SOURCE RECORDS>

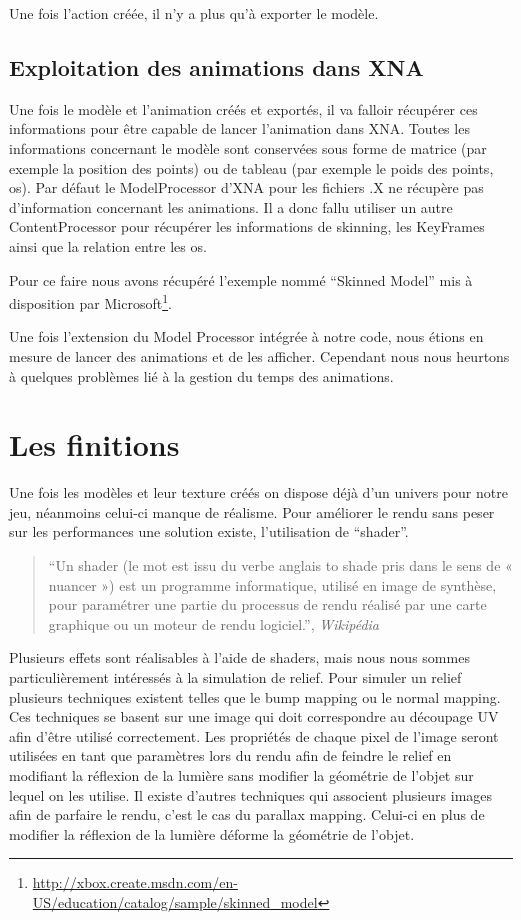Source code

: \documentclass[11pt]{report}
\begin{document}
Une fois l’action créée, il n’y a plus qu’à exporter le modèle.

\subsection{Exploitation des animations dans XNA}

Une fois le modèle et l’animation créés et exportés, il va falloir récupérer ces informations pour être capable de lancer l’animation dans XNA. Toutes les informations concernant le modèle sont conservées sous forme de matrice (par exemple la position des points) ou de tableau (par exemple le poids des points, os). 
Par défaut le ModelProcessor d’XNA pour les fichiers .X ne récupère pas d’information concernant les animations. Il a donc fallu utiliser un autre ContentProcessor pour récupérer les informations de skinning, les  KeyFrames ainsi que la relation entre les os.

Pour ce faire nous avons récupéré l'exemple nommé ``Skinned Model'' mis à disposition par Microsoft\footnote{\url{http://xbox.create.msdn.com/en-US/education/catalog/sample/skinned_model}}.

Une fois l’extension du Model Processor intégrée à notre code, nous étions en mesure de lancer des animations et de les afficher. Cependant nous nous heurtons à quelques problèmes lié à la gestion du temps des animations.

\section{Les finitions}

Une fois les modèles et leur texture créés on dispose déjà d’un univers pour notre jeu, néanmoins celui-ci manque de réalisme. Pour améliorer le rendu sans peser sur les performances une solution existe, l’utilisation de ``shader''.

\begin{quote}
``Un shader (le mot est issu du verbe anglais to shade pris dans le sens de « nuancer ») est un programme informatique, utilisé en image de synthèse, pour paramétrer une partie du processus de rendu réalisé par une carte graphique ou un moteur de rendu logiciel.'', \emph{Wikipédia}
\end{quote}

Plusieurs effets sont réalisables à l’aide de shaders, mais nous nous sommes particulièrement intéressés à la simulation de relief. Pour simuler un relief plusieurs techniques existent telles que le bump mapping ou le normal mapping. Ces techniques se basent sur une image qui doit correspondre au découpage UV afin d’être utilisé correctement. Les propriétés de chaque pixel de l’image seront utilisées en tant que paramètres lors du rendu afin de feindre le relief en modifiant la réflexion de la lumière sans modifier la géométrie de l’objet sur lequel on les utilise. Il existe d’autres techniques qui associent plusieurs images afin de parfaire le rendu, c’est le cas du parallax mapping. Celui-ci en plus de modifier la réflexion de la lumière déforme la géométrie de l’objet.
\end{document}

---

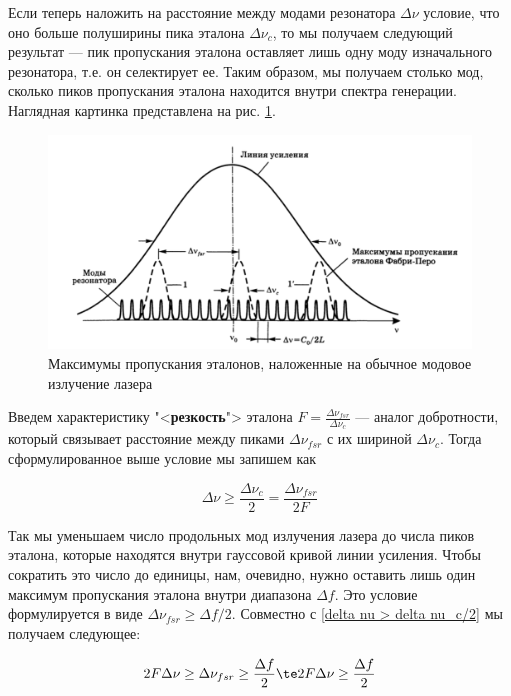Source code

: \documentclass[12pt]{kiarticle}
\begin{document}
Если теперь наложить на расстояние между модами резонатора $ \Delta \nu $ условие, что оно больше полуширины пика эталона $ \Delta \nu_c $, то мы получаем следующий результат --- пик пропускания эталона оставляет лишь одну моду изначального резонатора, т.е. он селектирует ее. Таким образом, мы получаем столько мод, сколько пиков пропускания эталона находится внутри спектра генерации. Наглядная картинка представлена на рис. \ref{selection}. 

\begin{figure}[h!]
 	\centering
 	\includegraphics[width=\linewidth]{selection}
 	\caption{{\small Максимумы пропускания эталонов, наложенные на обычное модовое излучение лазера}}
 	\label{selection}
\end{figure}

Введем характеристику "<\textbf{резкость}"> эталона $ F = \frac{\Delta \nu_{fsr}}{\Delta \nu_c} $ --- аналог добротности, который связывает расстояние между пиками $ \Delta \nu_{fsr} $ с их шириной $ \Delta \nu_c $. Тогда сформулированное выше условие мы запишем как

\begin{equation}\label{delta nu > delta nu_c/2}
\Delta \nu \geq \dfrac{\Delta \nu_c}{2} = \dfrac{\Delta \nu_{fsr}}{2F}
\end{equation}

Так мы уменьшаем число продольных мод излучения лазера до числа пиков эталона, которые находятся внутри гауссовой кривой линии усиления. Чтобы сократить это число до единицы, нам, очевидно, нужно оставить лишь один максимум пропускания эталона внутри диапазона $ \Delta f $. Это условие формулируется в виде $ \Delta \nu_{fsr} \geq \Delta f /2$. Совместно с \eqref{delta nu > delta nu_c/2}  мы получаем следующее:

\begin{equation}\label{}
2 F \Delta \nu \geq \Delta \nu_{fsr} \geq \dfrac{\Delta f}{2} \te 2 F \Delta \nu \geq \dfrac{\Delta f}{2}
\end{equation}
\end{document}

REQUIRED ACTION> Looking at the records above, work out how many lines include the string "documentclass". Give the number and nothing else.

REPLY TO THE EXERCISE> 2